━━━━━ PROVIDED DATA ━━━━━

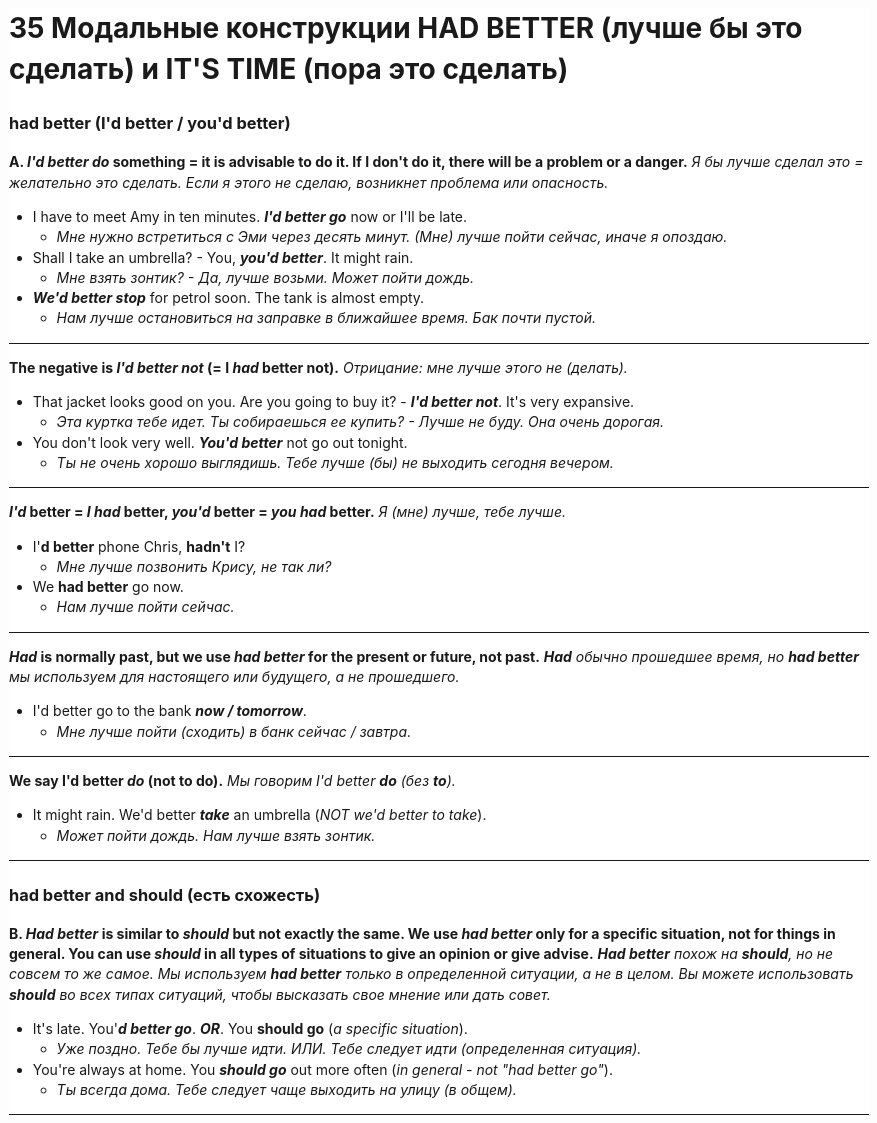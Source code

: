 # 35 Модальные конструкции HAD BETTER (лучше бы это сделать) и IT'S TIME (пора это сделать)
### had better (I'd better / you'd better)
__A. *I'd better do* something = it is advisable to do it. If I don't do it, there will be a problem or a danger.__ *Я бы лучше сделал это = желательно это сделать. Если я этого не сделаю, возникнет проблема или опасность.*
- I have to meet Amy in ten minutes. __*I'd better go*__ now or I'll be late.
    - *Мне нужно встретиться с Эми через десять минут. (Мне) лучше пойти сейчас, иначе я опоздаю.*
- Shall I take an umbrella? - You, __*you'd better*__. It might rain.
    - *Мне взять зонтик? - Да, лучше возьми. Может пойти дождь.*
- __*We'd better stop*__ for petrol soon. The tank is almost empty.
    - *Нам лучше остановиться на заправке в ближайшее время. Бак почти пустой.*

---
__The negative is *I'd better not* (= I *had* better not).__ *Отрицание: мне лучше этого не (делать).*
- That jacket looks good on you. Are you going to buy it? - __*I'd better not*__. It's very expansive.
    - *Эта куртка тебе идет. Ты собираешься ее купить? - Лучше не буду. Она очень дорогая.*
- You don't look very well. __*You'd better*__ not go out tonight.
    - *Ты не очень хорошо выглядишь. Тебе лучше (бы) не выходить сегодня вечером.*

---
__*I'd* better = *I had* better, *you'd* better = *you had* better.__ *Я (мне) лучше, тебе лучше.*
- I'__d better__ phone Chris, __hadn't__ I?
    - *Мне лучше позвонить Крису, не так ли?*
- We __had better__ go now.
    - *Нам лучше пойти сейчас.*

---
__*Had* is normally past, but we use *had better* for the present or future, not past.__ *__Had__ обычно прошедшее время, но __had better__ мы используем для настоящего или будущего, а не прошедшего.*
- I'd better go to the bank __*now / tomorrow*__.
    - *Мне лучше пойти (сходить) в банк сейчас / завтра.*

---
__We say I'd better *do* (not to do).__ *Мы говорим I'd better __do__ (без __to__).*
- It might rain. We'd better __*take*__ an umbrella (*NOT we'd better to take*).
    - *Может пойти дождь. Нам лучше взять зонтик.*

---
### had better and should (есть схожесть)
__B. *Had better* is similar to *should* but not exactly the same. We use *had better* only for a specific situation, not for things in general. You can use *should* in all types of situations to give an opinion or give advise.__ *__Had better__ похож на __should__, но не совсем то же самое. Мы используем __*had better*__ только в определенной ситуации, а не в целом. Вы можете использовать __*should*__ во всех типах ситуаций, чтобы высказать свое мнение или дать совет.*
- It's late. You'__*d better go*__. __*OR*__. You __should go__ (*a specific situation*).
    - *Уже поздно. Тебе бы лучше идти. ИЛИ. Тебе следует идти (определенная ситуация).*
- You're always at home. You __*should go*__ out more often (*in general - not "had better go"*).
    - *Ты всегда дома. Тебе следует чаще выходить на улицу (в общем).*

---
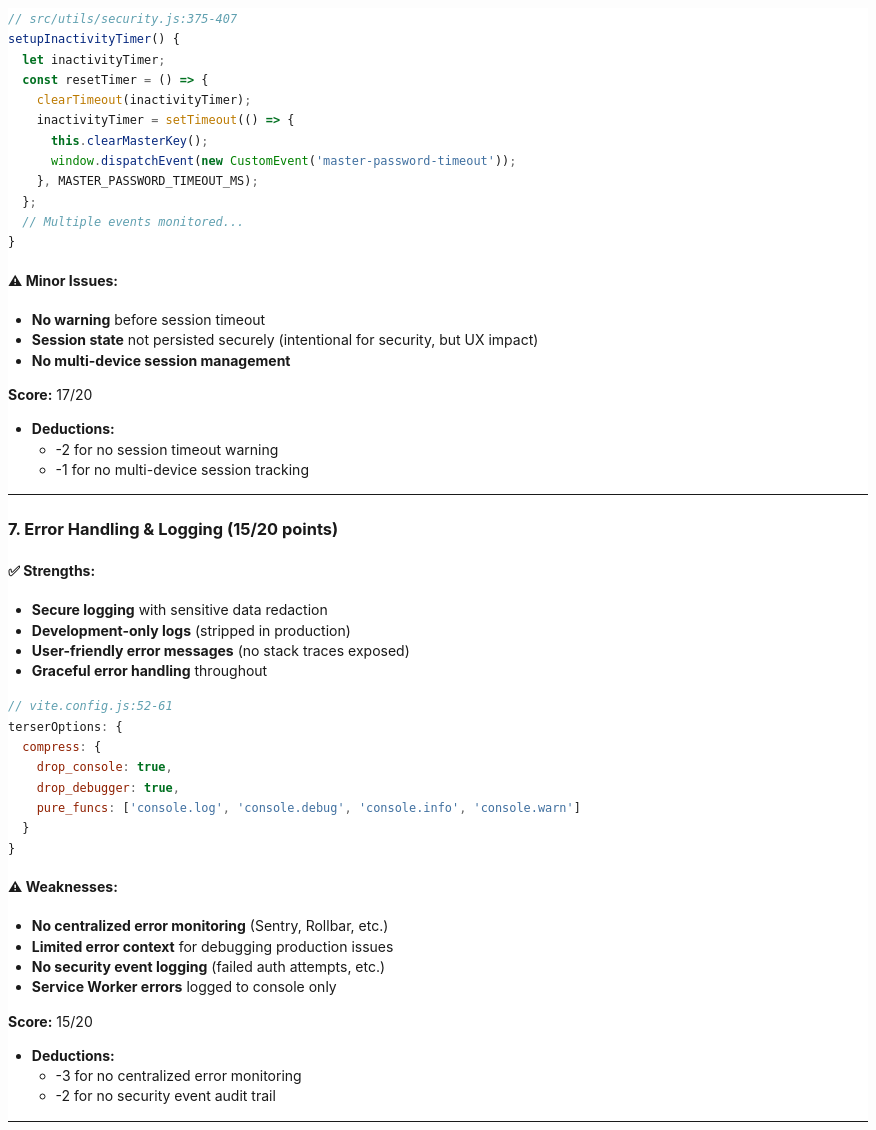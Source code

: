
 ```javascript
// src/utils/security.js:375-407
setupInactivityTimer() {
  let inactivityTimer;
  const resetTimer = () => {
    clearTimeout(inactivityTimer);
    inactivityTimer = setTimeout(() => {
      this.clearMasterKey();
      window.dispatchEvent(new CustomEvent('master-password-timeout'));
    }, MASTER_PASSWORD_TIMEOUT_MS);
  };
  // Multiple events monitored...
}
```

#### ⚠️ Minor Issues:
- **No warning** before session timeout
- **Session state** not persisted securely (intentional for security, but UX impact)
- **No multi-device session management**

**Score:** 17/20
- **Deductions:**
  - -2 for no session timeout warning
  - -1 for no multi-device session tracking

---

### 7. **Error Handling & Logging** (15/20 points)

#### ✅ Strengths:
- **Secure logging** with sensitive data redaction
- **Development-only logs** (stripped in production)
- **User-friendly error messages** (no stack traces exposed)
- **Graceful error handling** throughout

```javascript
// vite.config.js:52-61
terserOptions: {
  compress: {
    drop_console: true,
    drop_debugger: true,
    pure_funcs: ['console.log', 'console.debug', 'console.info', 'console.warn']
  }
}
```

#### ⚠️ Weaknesses:
- **No centralized error monitoring** (Sentry, Rollbar, etc.)
- **Limited error context** for debugging production issues
- **No security event logging** (failed auth attempts, etc.)
- **Service Worker errors** logged to console only

**Score:** 15/20
- **Deductions:**
  - -3 for no centralized error monitoring
  - -2 for no security event audit trail

---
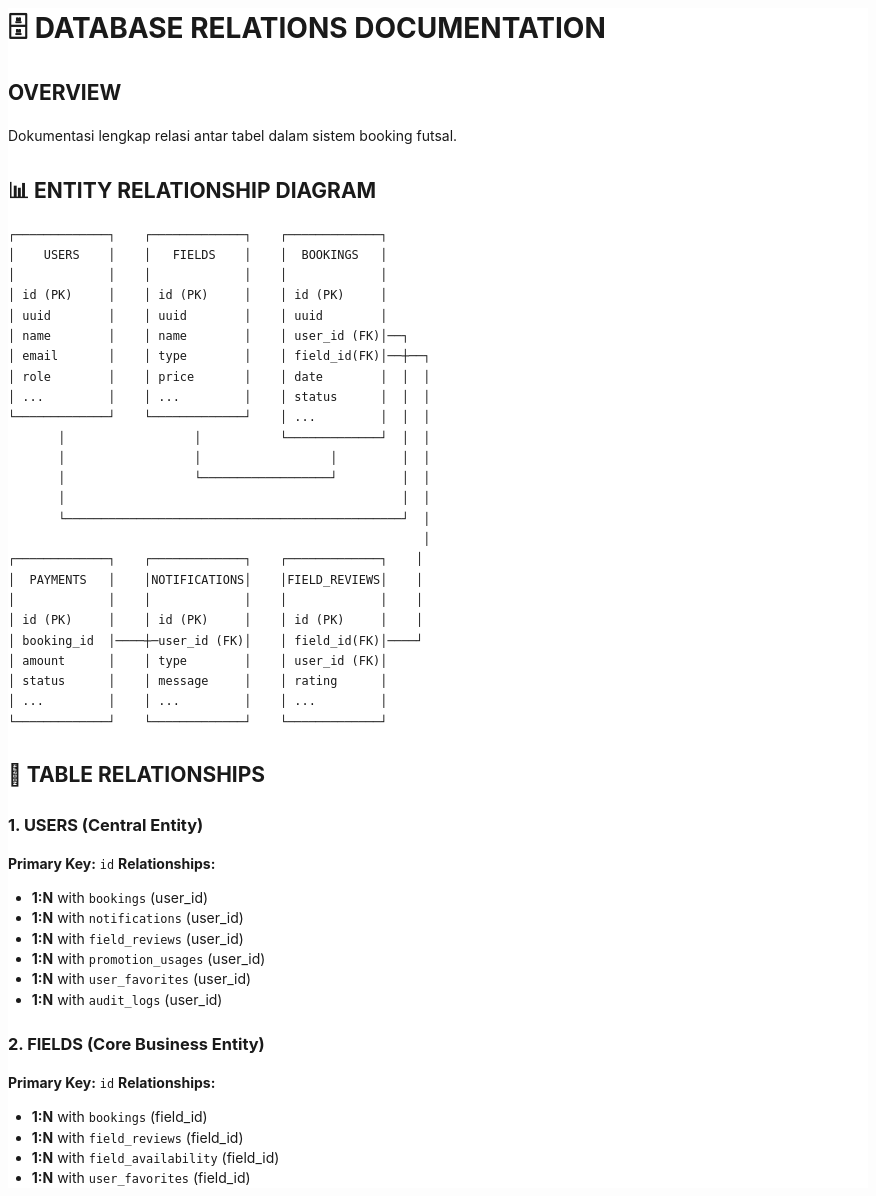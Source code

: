 # 🗄️ **DATABASE RELATIONS DOCUMENTATION**

## **OVERVIEW**
Dokumentasi lengkap relasi antar tabel dalam sistem booking futsal.

## **📊 ENTITY RELATIONSHIP DIAGRAM**

```
┌─────────────┐    ┌─────────────┐    ┌─────────────┐
│    USERS    │    │   FIELDS    │    │  BOOKINGS   │
│             │    │             │    │             │
│ id (PK)     │    │ id (PK)     │    │ id (PK)     │
│ uuid        │    │ uuid        │    │ uuid        │
│ name        │    │ name        │    │ user_id (FK)│──┐
│ email       │    │ type        │    │ field_id(FK)│──┼──┐
│ role        │    │ price       │    │ date        │  │  │
│ ...         │    │ ...         │    │ status      │  │  │
└─────────────┘    └─────────────┘    │ ...         │  │  │
       │                  │           └─────────────┘  │  │
       │                  │                  │         │  │
       │                  └──────────────────┘         │  │
       │                                               │  │
       └───────────────────────────────────────────────┘  │
                                                          │
┌─────────────┐    ┌─────────────┐    ┌─────────────┐    │
│  PAYMENTS   │    │NOTIFICATIONS│    │FIELD_REVIEWS│    │
│             │    │             │    │             │    │
│ id (PK)     │    │ id (PK)     │    │ id (PK)     │    │
│ booking_id  │────┼─user_id (FK)│    │ field_id(FK)│────┘
│ amount      │    │ type        │    │ user_id (FK)│
│ status      │    │ message     │    │ rating      │
│ ...         │    │ ...         │    │ ...         │
└─────────────┘    └─────────────┘    └─────────────┘
```

## **🔗 TABLE RELATIONSHIPS**

### **1. USERS (Central Entity)**
**Primary Key:** `id`
**Relationships:**
- **1:N** with `bookings` (user_id)
- **1:N** with `notifications` (user_id)
- **1:N** with `field_reviews` (user_id)
- **1:N** with `promotion_usages` (user_id)
- **1:N** with `user_favorites` (user_id)
- **1:N** with `audit_logs` (user_id)

### **2. FIELDS (Core Business Entity)**
**Primary Key:** `id`
**Relationships:**
- **1:N** with `bookings` (field_id)
- **1:N** with `field_reviews` (field_id)
- **1:N** with `field_availability` (field_id)
- **1:N** with `user_favorites` (field_id)

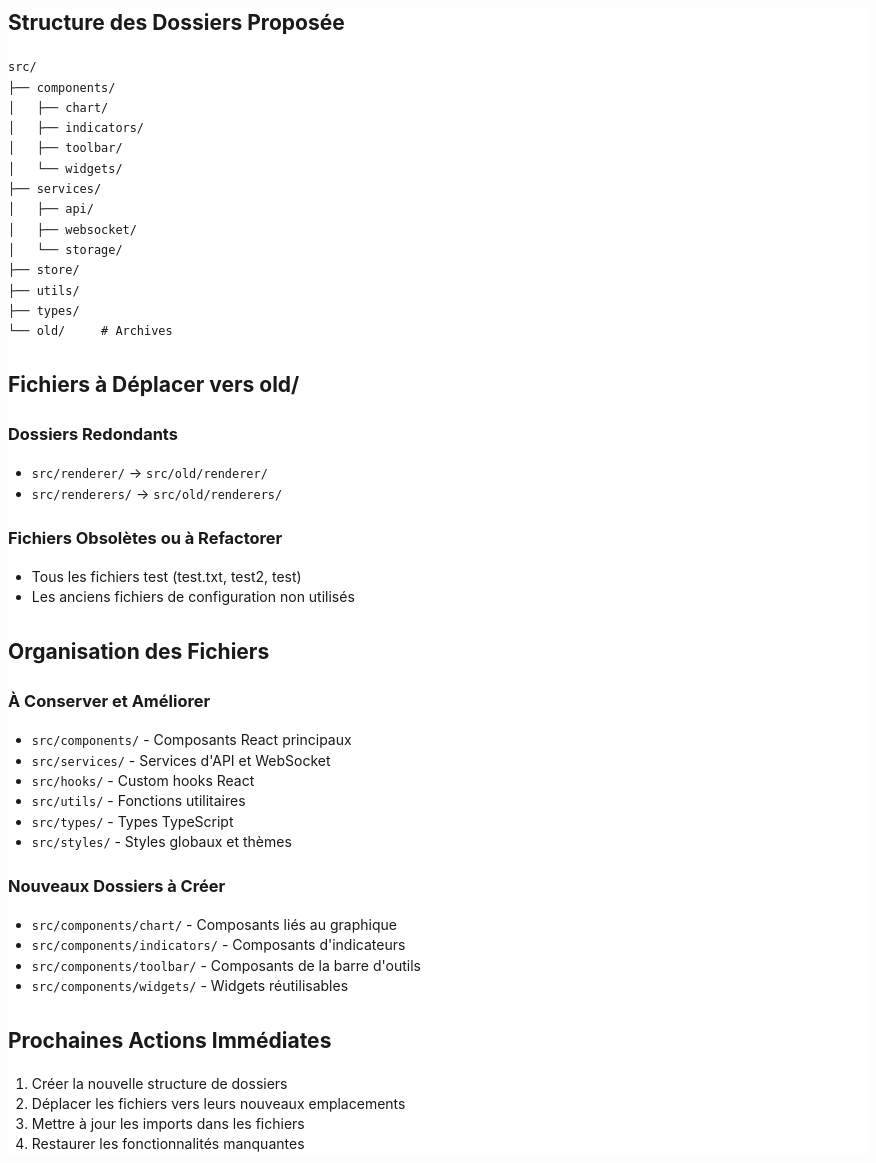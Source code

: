 ## Structure des Dossiers Proposée

```
src/
├── components/
│   ├── chart/
│   ├── indicators/
│   ├── toolbar/
│   └── widgets/
├── services/
│   ├── api/
│   ├── websocket/
│   └── storage/
├── store/
├── utils/
├── types/
└── old/     # Archives
```

## Fichiers à Déplacer vers old/

### Dossiers Redondants
- `src/renderer/` → `src/old/renderer/`
- `src/renderers/` → `src/old/renderers/`

### Fichiers Obsolètes ou à Refactorer
- Tous les fichiers test (test.txt, test2, test)
- Les anciens fichiers de configuration non utilisés

## Organisation des Fichiers

### À Conserver et Améliorer
- `src/components/` - Composants React principaux
- `src/services/` - Services d'API et WebSocket
- `src/hooks/` - Custom hooks React
- `src/utils/` - Fonctions utilitaires
- `src/types/` - Types TypeScript
- `src/styles/` - Styles globaux et thèmes

### Nouveaux Dossiers à Créer
- `src/components/chart/` - Composants liés au graphique
- `src/components/indicators/` - Composants d'indicateurs
- `src/components/toolbar/` - Composants de la barre d'outils
- `src/components/widgets/` - Widgets réutilisables

## Prochaines Actions Immédiates

1. Créer la nouvelle structure de dossiers
2. Déplacer les fichiers vers leurs nouveaux emplacements
3. Mettre à jour les imports dans les fichiers
4. Restaurer les fonctionnalités manquantes
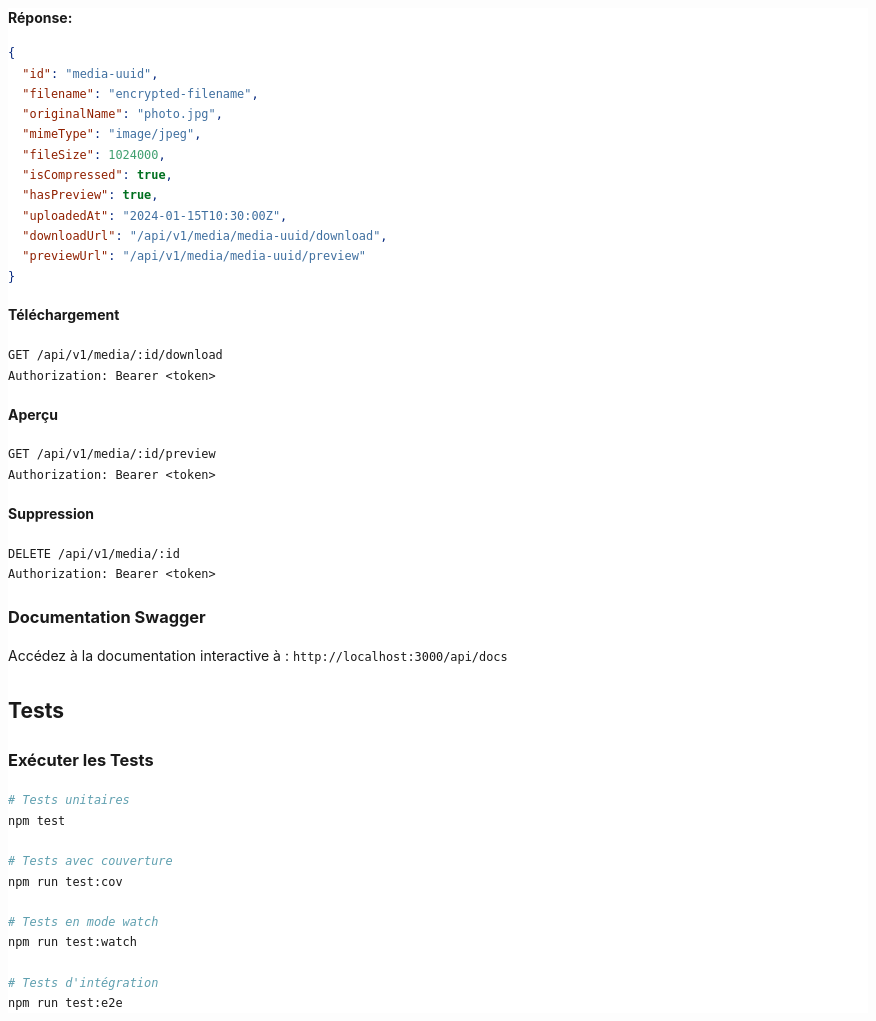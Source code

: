 **Réponse:**
```json
{
  "id": "media-uuid",
  "filename": "encrypted-filename",
  "originalName": "photo.jpg",
  "mimeType": "image/jpeg",
  "fileSize": 1024000,
  "isCompressed": true,
  "hasPreview": true,
  "uploadedAt": "2024-01-15T10:30:00Z",
  "downloadUrl": "/api/v1/media/media-uuid/download",
  "previewUrl": "/api/v1/media/media-uuid/preview"
}
```

#### Téléchargement
```http
GET /api/v1/media/:id/download
Authorization: Bearer <token>
```

#### Aperçu
```http
GET /api/v1/media/:id/preview
Authorization: Bearer <token>
```

#### Suppression
```http
DELETE /api/v1/media/:id
Authorization: Bearer <token>
```

### Documentation Swagger
Accédez à la documentation interactive à : `http://localhost:3000/api/docs`
## Tests

### Exécuter les Tests
```bash
# Tests unitaires
npm test

# Tests avec couverture
npm run test:cov

# Tests en mode watch
npm run test:watch

# Tests d'intégration
npm run test:e2e
```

━━━━━

• **WHAT NEEDS TO BE DONE**:
Gather each line of the records holding the string "download".

• **RESULT FOR THIS TASK**:
  "downloadUrl": "/api/v1/media/media-uuid/download",
GET /api/v1/media/:id/download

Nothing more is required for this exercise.